* _Problem to solve_
Nothing below is to be printed except the lines between the line holding "Convert 14-character Interleaved" and the line holding "com.symbol.emdk.ProfileConfig.SECURITY_LEVEL", inclusive, each exactly as it appears.

* _Data for processing_
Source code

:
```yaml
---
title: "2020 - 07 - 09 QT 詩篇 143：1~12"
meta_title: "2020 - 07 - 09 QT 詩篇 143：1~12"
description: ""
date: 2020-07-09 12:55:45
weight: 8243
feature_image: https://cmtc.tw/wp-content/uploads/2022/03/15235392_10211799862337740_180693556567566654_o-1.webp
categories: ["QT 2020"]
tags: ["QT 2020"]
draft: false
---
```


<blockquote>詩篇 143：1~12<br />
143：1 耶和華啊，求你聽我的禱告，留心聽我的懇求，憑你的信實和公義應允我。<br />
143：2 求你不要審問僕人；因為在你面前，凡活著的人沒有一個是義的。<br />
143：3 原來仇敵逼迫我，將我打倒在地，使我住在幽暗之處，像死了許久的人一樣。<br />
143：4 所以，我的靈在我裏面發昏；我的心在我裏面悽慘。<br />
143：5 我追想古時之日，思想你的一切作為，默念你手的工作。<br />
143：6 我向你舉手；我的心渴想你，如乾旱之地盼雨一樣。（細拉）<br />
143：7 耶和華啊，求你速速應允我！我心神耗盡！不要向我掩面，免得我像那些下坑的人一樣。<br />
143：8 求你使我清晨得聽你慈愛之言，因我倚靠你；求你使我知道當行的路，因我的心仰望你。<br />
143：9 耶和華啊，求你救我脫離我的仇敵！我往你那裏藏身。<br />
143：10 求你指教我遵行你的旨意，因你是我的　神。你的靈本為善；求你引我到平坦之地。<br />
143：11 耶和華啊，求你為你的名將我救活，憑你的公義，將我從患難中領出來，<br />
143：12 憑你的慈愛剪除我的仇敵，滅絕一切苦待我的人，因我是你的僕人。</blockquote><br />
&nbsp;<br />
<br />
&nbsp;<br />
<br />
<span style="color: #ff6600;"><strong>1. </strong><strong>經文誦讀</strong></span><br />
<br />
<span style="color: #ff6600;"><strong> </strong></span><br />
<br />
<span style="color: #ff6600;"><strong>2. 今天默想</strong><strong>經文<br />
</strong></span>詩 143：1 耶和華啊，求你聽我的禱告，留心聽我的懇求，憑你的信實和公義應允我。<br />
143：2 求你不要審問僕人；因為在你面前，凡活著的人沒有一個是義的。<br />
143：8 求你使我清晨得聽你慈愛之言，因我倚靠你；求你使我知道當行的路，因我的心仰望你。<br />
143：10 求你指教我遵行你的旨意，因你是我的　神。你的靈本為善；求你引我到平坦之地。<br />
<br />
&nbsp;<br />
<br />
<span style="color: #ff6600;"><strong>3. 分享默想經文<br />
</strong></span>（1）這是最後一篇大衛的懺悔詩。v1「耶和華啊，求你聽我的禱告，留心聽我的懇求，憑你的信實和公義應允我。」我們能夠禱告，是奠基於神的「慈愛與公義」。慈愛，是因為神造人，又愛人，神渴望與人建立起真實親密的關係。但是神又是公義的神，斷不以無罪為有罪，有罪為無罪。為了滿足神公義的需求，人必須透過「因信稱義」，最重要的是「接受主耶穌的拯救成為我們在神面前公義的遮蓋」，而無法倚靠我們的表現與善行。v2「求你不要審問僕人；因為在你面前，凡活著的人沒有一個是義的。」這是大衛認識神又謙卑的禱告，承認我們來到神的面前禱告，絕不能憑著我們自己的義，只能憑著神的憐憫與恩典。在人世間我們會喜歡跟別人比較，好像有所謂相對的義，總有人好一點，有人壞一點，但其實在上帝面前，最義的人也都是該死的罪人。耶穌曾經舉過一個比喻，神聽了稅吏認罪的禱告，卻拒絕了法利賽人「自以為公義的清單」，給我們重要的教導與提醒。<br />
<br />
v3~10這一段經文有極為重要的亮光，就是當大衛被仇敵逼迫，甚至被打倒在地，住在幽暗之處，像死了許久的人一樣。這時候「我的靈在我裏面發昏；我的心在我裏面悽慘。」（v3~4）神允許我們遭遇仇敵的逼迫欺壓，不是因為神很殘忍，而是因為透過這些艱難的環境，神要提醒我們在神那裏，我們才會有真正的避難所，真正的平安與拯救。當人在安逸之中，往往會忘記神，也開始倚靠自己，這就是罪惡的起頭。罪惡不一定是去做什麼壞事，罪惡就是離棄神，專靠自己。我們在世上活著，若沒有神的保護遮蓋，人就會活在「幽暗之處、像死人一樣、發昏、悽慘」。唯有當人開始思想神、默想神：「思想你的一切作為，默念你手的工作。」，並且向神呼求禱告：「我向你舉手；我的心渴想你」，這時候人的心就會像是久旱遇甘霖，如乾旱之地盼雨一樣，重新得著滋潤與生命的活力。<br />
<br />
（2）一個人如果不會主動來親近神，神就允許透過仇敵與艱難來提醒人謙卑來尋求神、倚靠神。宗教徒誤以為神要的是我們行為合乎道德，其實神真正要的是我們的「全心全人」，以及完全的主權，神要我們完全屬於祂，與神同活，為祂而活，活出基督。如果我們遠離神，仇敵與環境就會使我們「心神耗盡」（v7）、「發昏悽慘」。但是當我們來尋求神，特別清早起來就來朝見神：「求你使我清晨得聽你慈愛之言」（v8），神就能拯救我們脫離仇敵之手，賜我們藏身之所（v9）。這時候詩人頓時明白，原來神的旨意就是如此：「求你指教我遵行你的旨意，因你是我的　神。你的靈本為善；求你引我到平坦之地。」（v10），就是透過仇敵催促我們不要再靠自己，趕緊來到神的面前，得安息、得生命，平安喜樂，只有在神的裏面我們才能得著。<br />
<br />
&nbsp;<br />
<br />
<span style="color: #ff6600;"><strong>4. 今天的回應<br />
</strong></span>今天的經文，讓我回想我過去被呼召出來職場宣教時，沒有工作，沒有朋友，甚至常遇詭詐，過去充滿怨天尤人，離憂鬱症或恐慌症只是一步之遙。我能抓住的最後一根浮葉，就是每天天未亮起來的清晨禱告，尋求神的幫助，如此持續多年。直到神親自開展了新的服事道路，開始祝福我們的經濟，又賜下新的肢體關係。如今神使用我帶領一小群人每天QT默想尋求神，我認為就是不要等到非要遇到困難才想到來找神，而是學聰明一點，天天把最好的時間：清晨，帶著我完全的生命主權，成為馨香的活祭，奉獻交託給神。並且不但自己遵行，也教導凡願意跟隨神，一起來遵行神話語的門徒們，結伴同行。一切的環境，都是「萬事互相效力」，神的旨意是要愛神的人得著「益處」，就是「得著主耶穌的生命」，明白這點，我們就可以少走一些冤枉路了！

--

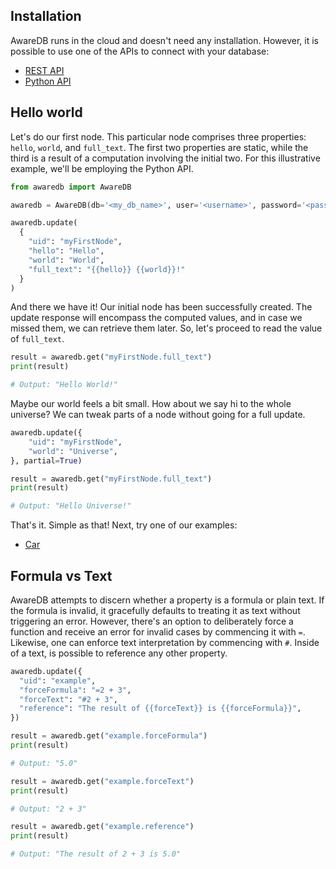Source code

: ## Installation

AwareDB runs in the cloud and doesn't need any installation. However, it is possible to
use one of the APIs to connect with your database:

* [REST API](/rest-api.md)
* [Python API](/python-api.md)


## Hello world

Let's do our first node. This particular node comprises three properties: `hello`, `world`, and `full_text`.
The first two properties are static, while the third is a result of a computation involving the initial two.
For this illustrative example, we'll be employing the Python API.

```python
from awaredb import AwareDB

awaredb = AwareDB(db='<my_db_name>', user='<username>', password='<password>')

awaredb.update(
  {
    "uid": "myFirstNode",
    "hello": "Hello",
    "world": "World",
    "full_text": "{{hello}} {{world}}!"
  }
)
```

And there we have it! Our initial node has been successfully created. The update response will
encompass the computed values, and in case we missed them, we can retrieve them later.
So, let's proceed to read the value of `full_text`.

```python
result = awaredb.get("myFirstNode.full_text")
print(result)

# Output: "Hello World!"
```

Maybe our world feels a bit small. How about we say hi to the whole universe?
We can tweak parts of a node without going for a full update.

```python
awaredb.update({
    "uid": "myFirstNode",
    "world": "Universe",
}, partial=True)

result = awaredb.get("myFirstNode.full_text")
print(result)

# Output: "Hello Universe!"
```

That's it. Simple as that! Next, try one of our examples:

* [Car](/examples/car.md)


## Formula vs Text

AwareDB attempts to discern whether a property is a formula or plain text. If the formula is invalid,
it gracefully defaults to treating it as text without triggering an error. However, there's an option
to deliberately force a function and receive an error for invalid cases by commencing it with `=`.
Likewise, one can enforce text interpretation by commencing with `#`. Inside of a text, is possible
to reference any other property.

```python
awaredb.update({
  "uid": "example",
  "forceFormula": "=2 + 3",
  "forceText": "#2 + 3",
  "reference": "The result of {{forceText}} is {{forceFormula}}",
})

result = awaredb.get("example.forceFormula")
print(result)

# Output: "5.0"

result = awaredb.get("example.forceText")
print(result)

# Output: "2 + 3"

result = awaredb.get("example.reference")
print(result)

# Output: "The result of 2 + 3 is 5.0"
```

--

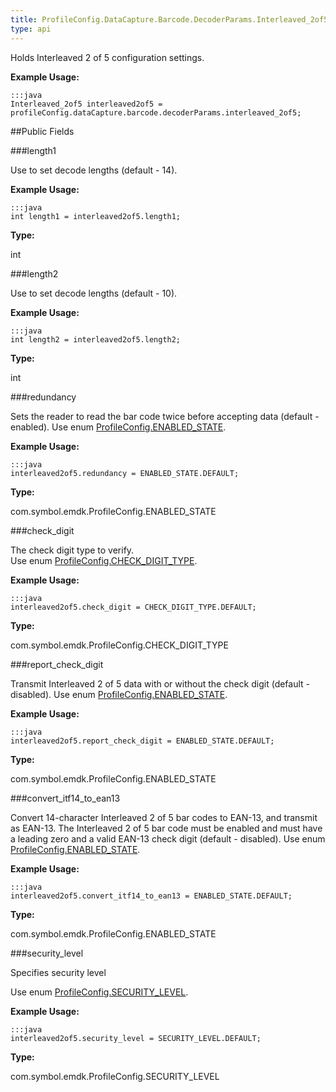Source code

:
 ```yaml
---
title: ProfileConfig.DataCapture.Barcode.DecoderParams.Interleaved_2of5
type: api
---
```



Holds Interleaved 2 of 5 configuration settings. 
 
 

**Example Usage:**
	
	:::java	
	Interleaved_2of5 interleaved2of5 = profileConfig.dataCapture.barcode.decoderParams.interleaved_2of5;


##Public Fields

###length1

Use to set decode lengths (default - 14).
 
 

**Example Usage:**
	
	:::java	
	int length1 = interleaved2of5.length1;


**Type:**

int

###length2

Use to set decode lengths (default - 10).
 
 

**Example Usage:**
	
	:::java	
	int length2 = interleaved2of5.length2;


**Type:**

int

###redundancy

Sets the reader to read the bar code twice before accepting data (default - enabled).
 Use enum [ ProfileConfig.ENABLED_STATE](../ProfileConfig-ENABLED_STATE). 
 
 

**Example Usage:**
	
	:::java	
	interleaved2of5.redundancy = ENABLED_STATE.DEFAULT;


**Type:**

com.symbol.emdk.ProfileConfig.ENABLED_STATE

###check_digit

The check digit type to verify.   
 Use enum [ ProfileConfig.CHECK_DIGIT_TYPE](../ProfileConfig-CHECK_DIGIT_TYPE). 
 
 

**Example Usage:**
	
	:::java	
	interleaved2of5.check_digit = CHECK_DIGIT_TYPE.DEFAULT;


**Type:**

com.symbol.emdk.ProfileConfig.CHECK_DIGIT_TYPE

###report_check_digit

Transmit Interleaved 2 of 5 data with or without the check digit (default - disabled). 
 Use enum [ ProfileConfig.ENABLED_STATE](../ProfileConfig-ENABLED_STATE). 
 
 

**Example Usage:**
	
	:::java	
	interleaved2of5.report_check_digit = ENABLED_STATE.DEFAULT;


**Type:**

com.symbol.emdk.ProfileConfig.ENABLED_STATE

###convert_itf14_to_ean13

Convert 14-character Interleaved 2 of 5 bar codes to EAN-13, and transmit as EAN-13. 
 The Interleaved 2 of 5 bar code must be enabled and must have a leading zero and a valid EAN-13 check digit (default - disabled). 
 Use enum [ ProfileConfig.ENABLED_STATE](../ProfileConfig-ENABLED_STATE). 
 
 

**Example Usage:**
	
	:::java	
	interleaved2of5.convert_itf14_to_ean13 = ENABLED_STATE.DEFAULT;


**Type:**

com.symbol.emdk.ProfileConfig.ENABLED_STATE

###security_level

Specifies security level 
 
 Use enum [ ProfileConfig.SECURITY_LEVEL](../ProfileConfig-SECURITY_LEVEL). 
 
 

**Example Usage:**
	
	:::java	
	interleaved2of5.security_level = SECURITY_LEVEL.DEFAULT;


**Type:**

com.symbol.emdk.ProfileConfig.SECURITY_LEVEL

* _Response area_
Convert 14-character Interleaved 2 of 5 bar codes to EAN-13, and transmit as EAN-13. 
 The Interleaved 2 of 5 bar code must be enabled and must have a leading zero and a valid EAN-13 check digit (default - disabled). 
 Use enum [ ProfileConfig.ENABLED_STATE](../ProfileConfig-ENABLED_STATE). 
 
 

**Example Usage:**
	
	:::java	
	interleaved2of5.convert_itf14_to_ean13 = ENABLED_STATE.DEFAULT;


**Type:**

com.symbol.emdk.ProfileConfig.ENABLED_STATE

###security_level

Specifies security level 
 
 Use enum [ ProfileConfig.SECURITY_LEVEL](../ProfileConfig-SECURITY_LEVEL). 
 
 

**Example Usage:**
	
	:::java	
	interleaved2of5.security_level = SECURITY_LEVEL.DEFAULT;


**Type:**

com.symbol.emdk.ProfileConfig.SECURITY_LEVEL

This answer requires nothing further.